*** Records supplied Section Begins ***

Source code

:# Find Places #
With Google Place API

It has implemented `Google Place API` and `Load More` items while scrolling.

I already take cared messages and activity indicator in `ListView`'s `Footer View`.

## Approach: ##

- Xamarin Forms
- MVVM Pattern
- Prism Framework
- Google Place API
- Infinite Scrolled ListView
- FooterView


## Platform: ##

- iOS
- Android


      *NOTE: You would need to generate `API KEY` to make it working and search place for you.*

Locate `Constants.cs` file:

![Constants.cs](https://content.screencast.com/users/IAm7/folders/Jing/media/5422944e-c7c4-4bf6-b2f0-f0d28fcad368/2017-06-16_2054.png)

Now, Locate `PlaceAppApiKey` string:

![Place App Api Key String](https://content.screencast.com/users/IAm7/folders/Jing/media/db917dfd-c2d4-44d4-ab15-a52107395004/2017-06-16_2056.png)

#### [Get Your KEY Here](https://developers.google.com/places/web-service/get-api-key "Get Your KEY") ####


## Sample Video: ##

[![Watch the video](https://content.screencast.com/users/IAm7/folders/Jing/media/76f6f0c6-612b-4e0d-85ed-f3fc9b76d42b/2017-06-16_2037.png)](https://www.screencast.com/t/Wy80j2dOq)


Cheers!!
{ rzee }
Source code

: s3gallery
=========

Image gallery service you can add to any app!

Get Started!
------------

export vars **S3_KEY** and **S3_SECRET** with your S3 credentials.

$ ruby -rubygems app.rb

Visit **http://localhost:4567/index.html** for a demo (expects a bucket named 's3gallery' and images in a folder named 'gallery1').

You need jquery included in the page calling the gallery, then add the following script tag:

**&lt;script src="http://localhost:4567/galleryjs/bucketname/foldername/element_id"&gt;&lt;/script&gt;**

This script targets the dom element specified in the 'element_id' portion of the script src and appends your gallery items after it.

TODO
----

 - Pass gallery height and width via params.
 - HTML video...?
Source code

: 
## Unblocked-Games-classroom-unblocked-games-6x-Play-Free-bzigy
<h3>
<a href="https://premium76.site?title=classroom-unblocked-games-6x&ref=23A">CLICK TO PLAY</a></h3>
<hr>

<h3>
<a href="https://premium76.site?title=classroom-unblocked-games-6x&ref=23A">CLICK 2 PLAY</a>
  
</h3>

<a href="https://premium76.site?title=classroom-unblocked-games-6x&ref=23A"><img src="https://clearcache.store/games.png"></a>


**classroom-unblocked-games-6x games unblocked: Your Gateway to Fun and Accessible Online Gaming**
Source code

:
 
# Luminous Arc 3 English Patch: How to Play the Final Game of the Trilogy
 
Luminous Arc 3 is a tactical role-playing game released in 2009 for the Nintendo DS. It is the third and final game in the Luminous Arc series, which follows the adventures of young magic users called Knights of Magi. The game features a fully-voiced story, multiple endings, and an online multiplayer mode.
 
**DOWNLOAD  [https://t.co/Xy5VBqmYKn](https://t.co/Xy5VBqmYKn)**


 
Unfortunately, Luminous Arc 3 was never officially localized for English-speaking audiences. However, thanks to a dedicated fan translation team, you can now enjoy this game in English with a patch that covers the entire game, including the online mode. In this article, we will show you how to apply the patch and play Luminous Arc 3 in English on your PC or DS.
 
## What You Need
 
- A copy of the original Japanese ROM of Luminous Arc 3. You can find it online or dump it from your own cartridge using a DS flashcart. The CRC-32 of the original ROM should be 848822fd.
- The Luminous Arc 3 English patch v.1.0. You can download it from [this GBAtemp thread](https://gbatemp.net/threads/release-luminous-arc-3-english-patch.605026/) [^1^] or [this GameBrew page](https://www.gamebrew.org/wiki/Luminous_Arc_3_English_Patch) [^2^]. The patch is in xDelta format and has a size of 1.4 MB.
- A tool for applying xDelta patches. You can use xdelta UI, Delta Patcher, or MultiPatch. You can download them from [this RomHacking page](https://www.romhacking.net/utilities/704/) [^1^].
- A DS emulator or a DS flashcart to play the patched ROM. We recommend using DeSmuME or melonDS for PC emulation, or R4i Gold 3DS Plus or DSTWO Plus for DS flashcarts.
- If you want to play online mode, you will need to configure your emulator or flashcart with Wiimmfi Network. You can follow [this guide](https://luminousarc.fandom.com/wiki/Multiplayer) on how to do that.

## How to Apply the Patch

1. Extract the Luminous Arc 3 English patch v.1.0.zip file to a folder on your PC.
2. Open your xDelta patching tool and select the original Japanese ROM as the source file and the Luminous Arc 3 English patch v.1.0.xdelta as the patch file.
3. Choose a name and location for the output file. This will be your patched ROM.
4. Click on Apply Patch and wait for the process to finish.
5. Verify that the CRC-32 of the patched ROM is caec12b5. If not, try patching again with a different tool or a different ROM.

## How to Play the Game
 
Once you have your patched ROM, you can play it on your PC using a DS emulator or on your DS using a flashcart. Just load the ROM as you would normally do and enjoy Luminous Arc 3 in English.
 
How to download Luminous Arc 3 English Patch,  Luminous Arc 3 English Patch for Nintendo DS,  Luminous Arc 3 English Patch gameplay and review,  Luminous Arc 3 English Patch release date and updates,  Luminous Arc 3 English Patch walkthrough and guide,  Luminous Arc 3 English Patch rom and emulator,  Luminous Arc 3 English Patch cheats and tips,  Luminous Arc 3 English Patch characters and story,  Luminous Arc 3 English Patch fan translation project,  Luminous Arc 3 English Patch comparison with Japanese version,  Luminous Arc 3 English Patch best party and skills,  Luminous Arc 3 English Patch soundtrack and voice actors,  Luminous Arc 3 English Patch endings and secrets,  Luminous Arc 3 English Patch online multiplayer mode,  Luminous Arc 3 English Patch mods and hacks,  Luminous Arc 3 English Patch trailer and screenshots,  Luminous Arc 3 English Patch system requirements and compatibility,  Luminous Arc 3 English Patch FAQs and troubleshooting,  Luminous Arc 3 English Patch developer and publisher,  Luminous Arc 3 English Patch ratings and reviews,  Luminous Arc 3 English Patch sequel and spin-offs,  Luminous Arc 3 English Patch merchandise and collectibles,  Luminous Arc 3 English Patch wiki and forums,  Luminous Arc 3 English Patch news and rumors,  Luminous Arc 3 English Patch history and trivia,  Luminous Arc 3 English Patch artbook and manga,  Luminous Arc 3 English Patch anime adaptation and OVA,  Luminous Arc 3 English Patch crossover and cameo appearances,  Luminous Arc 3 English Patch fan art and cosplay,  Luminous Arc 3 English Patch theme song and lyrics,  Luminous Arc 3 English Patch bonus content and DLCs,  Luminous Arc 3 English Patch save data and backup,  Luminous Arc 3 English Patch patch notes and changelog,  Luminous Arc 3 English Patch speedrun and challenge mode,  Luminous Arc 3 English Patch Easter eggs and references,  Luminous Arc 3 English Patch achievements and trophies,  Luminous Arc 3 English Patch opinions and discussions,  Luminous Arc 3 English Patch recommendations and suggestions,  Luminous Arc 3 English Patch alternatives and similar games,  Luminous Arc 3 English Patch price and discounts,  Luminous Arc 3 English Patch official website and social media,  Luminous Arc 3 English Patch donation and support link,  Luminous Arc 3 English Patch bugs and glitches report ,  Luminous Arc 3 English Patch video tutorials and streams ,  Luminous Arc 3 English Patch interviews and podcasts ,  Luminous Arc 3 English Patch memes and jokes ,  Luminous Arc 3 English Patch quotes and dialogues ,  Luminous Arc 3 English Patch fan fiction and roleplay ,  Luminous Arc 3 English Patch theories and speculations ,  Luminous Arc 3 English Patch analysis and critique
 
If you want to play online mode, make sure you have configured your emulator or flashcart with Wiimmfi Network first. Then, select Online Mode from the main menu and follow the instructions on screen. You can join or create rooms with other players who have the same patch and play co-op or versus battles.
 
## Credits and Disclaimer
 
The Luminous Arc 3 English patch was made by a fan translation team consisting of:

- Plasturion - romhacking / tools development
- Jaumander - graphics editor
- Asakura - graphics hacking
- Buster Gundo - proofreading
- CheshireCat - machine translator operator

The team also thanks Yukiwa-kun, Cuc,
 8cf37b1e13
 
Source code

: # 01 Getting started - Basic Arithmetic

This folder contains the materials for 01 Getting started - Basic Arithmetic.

*** Records supplied Section Ends ***

### Aim of the task:
The line containing "- Asakura - graphics hacking" and all lines after it, to the end of the records, are to be output exactly and alone.

### Output:
- Asakura - graphics hacking
- Buster Gundo - proofreading
- CheshireCat - machine translator operator

The team also thanks Yukiwa-kun, Cuc,
 8cf37b1e13
 
Source code

: # 01 Getting started - Basic Arithmetic

This folder contains the materials for 01 Getting started - Basic Arithmetic.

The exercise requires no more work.